#### Records provided
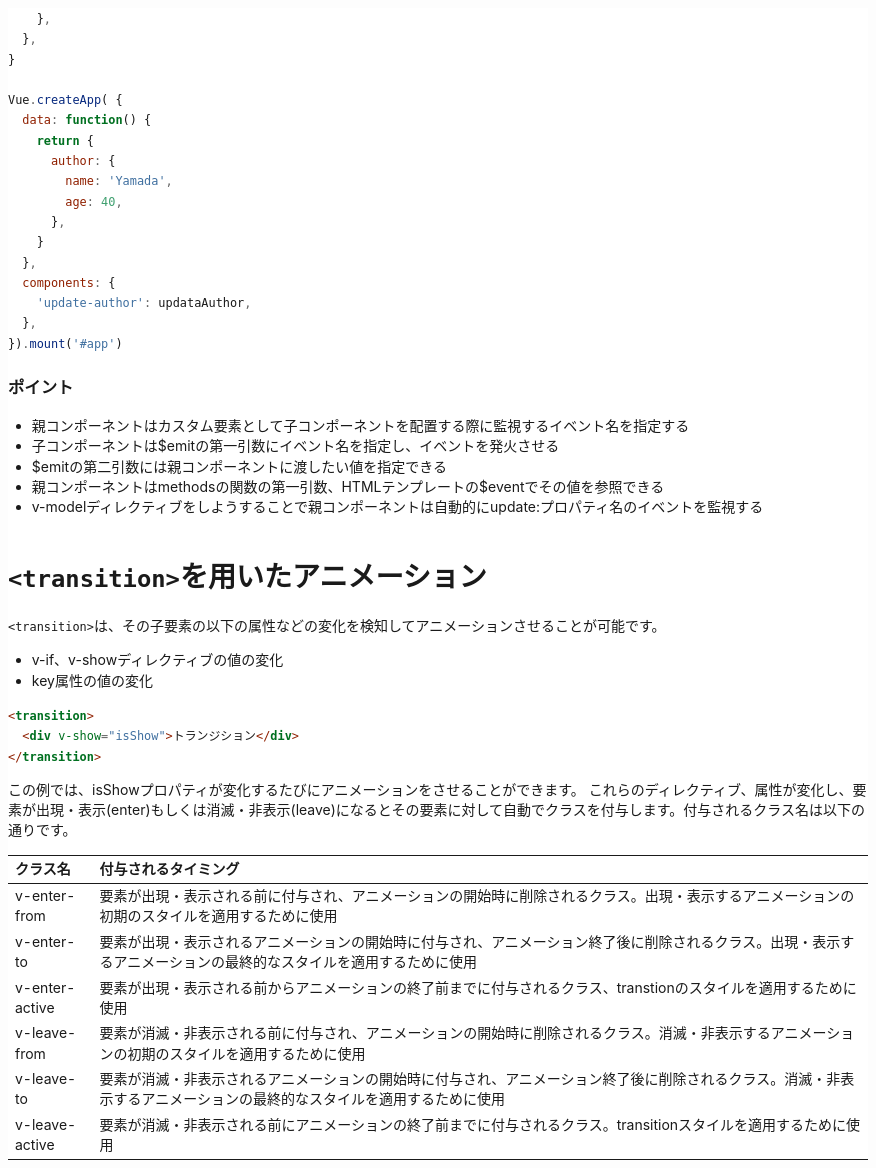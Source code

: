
 ```JavaScript
    },
  },
}

Vue.createApp( {
  data: function() {
    return { 
      author: {
        name: 'Yamada',
        age: 40,
      },
    }
  },
  components: {
    'update-author': updataAuthor,
  },
}).mount('#app')
```

### ポイント
- 親コンポーネントはカスタム要素として子コンポーネントを配置する際に監視するイベント名を指定する
- 子コンポーネントは$emitの第一引数にイベント名を指定し、イベントを発火させる
- $emitの第二引数には親コンポーネントに渡したい値を指定できる
- 親コンポーネントはmethodsの関数の第一引数、HTMLテンプレートの$eventでその値を参照できる
- v-modelディレクティブをしようすることで親コンポーネントは自動的にupdate:プロパティ名のイベントを監視する

<a id="transition"></a>
`<transition>`を用いたアニメーション
==================================

`<transition>`は、その子要素の以下の属性などの変化を検知してアニメーションさせることが可能です。

- v-if、v-showディレクティブの値の変化
- key属性の値の変化

```HTML
<transition>
  <div v-show="isShow">トランジション</div>
</transition>
```

この例では、isShowプロパティが変化するたびにアニメーションをさせることができます。
これらのディレクティブ、属性が変化し、要素が出現・表示(enter)もしくは消滅・非表示(leave)になるとその要素に対して自動でクラスを付与します。付与されるクラス名は以下の通りです。

| クラス名 | 付与されるタイミング |
| :--- | :---- |
| v-enter-from | 要素が出現・表示される前に付与され、アニメーションの開始時に削除されるクラス。出現・表示するアニメーションの初期のスタイルを適用するために使用 |
| v-enter-to | 要素が出現・表示されるアニメーションの開始時に付与され、アニメーション終了後に削除されるクラス。出現・表示するアニメーションの最終的なスタイルを適用するために使用 |
| v-enter-active | 要素が出現・表示される前からアニメーションの終了前までに付与されるクラス、transtionのスタイルを適用するために使用 |
| v-leave-from | 要素が消滅・非表示される前に付与され、アニメーションの開始時に削除されるクラス。消滅・非表示するアニメーションの初期のスタイルを適用するために使用 |
| v-leave-to | 要素が消滅・非表示されるアニメーションの開始時に付与され、アニメーション終了後に削除されるクラス。消滅・非表示するアニメーションの最終的なスタイルを適用するために使用 |
| v-leave-active | 要素が消滅・非表示される前にアニメーションの終了前までに付与されるクラス。transitionスタイルを適用するために使用 |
########
-- Work to complete --
In the data above, find each line that uses the string "enter". Copy it.

-- Result --
これらのディレクティブ、属性が変化し、要素が出現・表示(enter)もしくは消滅・非表示(leave)になるとその要素に対して自動でクラスを付与します。付与されるクラス名は以下の通りです。
| v-enter-from | 要素が出現・表示される前に付与され、アニメーションの開始時に削除されるクラス。出現・表示するアニメーションの初期のスタイルを適用するために使用 |
| v-enter-to | 要素が出現・表示されるアニメーションの開始時に付与され、アニメーション終了後に削除されるクラス。出現・表示するアニメーションの最終的なスタイルを適用するために使用 |
| v-enter-active | 要素が出現・表示される前からアニメーションの終了前までに付与されるクラス、transtionのスタイルを適用するために使用 |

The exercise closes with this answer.